For Pittsburgh Steelers fans, it is a love/hate relationship with head coach Mike Tomlin. Despite the fact he’s never had a losing season, has a Super Bowl and a .645 win percentage. But over the course of the last 12 months, Tomlin has proven he can coach up an undermanned team.
Tomlin dealt with the one thing every coach dreads the most. Losing their franchise quarterback. When Ben Roethlisberger went down halfway through the team’s second game it would have been easy to fold up the tents and call it a season. But Tomlin’s resolve never wavered. Even as he continued to shuffle the roster to account for injury after injury the goal was always to stay competitive and win.

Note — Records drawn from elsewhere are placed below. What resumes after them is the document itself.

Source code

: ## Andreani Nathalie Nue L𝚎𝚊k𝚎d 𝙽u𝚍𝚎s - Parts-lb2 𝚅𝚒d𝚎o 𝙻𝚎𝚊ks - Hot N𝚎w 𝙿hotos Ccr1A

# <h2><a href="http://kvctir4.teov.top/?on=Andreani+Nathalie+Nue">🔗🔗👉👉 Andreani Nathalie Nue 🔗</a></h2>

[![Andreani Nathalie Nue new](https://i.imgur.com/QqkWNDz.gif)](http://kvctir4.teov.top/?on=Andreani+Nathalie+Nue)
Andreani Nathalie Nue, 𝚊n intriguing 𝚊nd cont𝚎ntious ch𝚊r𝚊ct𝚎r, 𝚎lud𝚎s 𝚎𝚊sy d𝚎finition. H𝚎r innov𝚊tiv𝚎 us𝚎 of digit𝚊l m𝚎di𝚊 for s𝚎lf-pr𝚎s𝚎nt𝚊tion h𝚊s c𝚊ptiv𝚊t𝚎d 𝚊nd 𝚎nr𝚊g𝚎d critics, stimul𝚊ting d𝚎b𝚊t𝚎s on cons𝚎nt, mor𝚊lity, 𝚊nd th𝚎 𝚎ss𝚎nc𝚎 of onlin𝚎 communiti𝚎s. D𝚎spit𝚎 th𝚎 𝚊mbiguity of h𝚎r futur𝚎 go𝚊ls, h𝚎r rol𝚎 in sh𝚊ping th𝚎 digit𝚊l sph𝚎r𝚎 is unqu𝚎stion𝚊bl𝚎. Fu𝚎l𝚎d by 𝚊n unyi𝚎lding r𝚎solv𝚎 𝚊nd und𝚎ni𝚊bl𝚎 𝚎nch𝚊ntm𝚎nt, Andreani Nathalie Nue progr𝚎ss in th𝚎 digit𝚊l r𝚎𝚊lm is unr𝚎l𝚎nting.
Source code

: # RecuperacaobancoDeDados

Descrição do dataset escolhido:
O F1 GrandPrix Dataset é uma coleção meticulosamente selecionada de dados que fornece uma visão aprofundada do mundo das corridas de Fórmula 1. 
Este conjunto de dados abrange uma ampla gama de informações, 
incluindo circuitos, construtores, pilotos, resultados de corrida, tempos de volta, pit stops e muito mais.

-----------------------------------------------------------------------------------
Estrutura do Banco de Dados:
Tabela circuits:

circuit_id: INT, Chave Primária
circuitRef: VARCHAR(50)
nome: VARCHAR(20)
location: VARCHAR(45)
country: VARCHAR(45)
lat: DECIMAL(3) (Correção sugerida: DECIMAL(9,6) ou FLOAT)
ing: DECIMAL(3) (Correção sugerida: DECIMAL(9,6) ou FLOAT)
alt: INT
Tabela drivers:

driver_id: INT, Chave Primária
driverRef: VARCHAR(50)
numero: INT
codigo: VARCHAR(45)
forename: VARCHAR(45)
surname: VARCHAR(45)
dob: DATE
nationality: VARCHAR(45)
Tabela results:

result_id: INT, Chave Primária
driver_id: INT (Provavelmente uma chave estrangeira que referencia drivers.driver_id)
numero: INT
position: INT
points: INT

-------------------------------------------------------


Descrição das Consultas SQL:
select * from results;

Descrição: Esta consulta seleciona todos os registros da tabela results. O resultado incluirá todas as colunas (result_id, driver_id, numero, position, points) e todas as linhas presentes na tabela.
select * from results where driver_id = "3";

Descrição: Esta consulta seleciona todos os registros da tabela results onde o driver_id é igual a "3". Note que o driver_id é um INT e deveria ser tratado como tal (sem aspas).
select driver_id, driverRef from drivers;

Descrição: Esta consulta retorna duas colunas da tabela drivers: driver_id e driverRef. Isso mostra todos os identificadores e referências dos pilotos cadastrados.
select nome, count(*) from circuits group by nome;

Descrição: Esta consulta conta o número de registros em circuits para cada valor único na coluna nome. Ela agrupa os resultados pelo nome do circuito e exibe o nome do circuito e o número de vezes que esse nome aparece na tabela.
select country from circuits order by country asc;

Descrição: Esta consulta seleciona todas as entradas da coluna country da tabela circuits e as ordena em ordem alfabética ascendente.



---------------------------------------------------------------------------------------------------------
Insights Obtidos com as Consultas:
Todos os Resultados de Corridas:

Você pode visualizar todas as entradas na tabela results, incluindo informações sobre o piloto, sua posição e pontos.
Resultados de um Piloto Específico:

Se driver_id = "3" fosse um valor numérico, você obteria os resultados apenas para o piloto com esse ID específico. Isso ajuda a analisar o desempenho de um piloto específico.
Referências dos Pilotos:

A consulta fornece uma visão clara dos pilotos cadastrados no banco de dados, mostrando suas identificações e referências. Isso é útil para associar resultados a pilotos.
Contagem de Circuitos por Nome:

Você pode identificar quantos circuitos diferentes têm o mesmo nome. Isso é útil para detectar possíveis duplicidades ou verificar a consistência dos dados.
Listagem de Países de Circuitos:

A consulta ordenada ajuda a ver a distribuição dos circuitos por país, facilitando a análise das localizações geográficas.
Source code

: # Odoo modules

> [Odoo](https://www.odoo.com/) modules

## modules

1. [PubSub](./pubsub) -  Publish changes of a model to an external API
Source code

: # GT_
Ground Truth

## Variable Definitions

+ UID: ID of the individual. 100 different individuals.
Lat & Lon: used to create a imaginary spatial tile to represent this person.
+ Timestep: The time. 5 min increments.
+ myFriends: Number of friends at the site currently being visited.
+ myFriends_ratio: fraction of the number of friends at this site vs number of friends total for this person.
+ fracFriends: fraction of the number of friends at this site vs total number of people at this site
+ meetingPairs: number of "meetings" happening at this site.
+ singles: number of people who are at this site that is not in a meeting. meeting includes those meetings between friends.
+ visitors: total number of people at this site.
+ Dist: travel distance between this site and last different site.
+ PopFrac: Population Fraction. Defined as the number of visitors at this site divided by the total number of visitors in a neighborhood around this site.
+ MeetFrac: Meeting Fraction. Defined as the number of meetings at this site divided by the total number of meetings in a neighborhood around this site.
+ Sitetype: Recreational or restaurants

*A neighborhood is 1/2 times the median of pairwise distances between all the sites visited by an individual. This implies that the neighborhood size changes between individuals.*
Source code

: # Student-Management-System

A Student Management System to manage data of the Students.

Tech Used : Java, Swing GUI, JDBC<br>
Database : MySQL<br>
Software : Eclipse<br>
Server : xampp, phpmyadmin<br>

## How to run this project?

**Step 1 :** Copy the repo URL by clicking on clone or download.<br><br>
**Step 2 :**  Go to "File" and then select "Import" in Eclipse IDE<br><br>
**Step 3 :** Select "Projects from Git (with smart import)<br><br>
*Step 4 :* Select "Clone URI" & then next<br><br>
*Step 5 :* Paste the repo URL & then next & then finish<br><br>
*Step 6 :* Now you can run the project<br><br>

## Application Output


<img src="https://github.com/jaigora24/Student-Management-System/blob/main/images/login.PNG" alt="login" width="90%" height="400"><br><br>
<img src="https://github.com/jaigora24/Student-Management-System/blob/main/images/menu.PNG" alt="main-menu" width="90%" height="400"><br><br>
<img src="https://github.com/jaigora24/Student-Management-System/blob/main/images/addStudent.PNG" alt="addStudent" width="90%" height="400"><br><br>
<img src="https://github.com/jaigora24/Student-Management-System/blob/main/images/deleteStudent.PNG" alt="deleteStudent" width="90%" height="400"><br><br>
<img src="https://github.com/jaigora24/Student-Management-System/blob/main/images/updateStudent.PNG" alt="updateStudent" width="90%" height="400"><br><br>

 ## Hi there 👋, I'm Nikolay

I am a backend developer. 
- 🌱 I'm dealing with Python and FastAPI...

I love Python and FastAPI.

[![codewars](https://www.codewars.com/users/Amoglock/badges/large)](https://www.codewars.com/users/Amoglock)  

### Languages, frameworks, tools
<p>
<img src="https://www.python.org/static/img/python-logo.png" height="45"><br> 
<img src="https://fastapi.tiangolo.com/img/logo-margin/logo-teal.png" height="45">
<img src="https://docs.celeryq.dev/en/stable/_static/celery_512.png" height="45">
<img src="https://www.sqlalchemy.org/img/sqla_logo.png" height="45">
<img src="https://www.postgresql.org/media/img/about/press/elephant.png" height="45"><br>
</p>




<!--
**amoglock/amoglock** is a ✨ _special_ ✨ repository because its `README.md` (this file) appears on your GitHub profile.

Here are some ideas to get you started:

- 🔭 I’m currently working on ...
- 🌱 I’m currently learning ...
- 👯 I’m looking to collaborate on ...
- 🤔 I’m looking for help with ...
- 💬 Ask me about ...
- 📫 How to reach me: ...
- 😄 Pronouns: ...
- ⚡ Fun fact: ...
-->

But bigger than that, Tomlin needs some credit for having kept Antonio Brown in check as long as he did. All the craziness Brown has done in the last year, going all the way back to the week before the final game of the 2018 season, cannot be new. But aside from a few blips on the media radar, these things weren’t issues. But seeing how Brown has completely melted down over the last 12 months really puts Tomlin’s ability to manage his players in perspective.
Tomlin won’t win Coach of the Year because the team ran out of gas in the final three games. But when you look at everything this team went through this season and everything he kept under control in the years previously, it’s hard to argue against him as the best coach for this team.